Appellant submits that the trial court abused its discretion in permitting the prosecutor to "repeatedly put words in the child's mouth." He argues that the child was not testifying in a courtroom full of people in that she testified in chambers, and that her testimony was not necessary in that the introduction of "child hearsay" had already been approved. He argues that the child's testimony demonstrated that she was incompetent to testify.

As set forth above, the four-year-old child testified at the pretrial hearing regarding allegations that her father had raped and sexually abused her. At trial, she said that she could not remember what he had done, and that it was hard to talk about. As is shown by the testimony summarized in this opinion, the child's testimony at trial, although given in large part under leading questions due to her expressed lack of memory, told the same version of events about the alleged rape as she gave in the omnibus hearing.

The circumstances surrounding the child's testimony included her tender age, her fear of appellant, her reluctance to testify, and the serious and embarrassing nature of the charges. In light of these circumstances, it appears that it was necessary to lead the child's testimony in order to elicit the truth. See Clark, supra. We find no abuse of discretion on the part of the trial court in allowing the prosecution to obtain her testimony through the use of leading questions. We also find that the trial court did not abuse its discretion in allowing the child to testify and in refusing to vacate that order during her testimony at trial. Appellant also argues that although he was acquitted of rape, the jury was likely confused because an incompetent witness was led into making accusations against him. He contends that if the trial court erred in permitting leading questions and in refusing to vacate its finding that the child was competent to testify, his conviction for sexual abuse should be remanded for trial because of a "prejudicial spillover effect" of the child's testimony.

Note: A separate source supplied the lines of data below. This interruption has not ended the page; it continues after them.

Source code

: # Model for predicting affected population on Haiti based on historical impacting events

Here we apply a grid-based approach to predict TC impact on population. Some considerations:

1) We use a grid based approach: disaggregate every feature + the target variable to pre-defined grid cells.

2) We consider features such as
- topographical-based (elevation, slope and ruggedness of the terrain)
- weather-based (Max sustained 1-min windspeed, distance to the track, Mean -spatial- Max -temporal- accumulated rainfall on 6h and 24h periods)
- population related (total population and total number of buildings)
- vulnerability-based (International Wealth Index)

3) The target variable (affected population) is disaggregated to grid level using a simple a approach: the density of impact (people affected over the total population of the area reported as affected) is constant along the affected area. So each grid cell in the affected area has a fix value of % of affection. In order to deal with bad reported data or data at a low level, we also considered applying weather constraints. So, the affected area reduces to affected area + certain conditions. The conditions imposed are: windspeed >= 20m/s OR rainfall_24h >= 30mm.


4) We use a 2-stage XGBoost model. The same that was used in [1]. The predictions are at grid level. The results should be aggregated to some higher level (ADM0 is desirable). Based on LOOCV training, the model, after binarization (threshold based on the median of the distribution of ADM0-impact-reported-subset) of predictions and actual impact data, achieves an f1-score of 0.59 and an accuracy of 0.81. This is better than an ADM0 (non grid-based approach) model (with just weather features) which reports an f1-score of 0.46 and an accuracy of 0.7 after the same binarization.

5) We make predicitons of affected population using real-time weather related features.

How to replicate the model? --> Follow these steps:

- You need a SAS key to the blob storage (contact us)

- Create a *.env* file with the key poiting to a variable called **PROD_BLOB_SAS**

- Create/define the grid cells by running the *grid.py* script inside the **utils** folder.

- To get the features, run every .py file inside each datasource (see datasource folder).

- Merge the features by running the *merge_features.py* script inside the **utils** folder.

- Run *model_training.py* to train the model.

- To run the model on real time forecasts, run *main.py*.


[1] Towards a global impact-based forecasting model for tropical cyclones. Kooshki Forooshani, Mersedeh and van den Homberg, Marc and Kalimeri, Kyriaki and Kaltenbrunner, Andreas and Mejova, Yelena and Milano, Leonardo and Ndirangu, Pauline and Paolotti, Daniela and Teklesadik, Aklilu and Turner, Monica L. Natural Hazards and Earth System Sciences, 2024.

We need not address this issue in light of our holding that the trial court did not abuse its discretion in allowing leading questions and in finding that the child was competent to testify at trial. Were we to address it, however, we would hold that any error was harmless in the face of overwhelming evidence on the sexual-abuse charge. See Cook v. State, 350 Ark. 398, 415, 86 S.W.3d 916, 927 (2002). The evidence, which we need summarize only briefly here, included testimony of the teenage babysitter and family friend that she had seen appellant place his lips on the child's genital area, and testimony of the babysitter and child's mother that the child had an abnormal interest in masturbation and in her own nudity.

Affirmed.

Stroud, C.J., and Vaught, J., agree.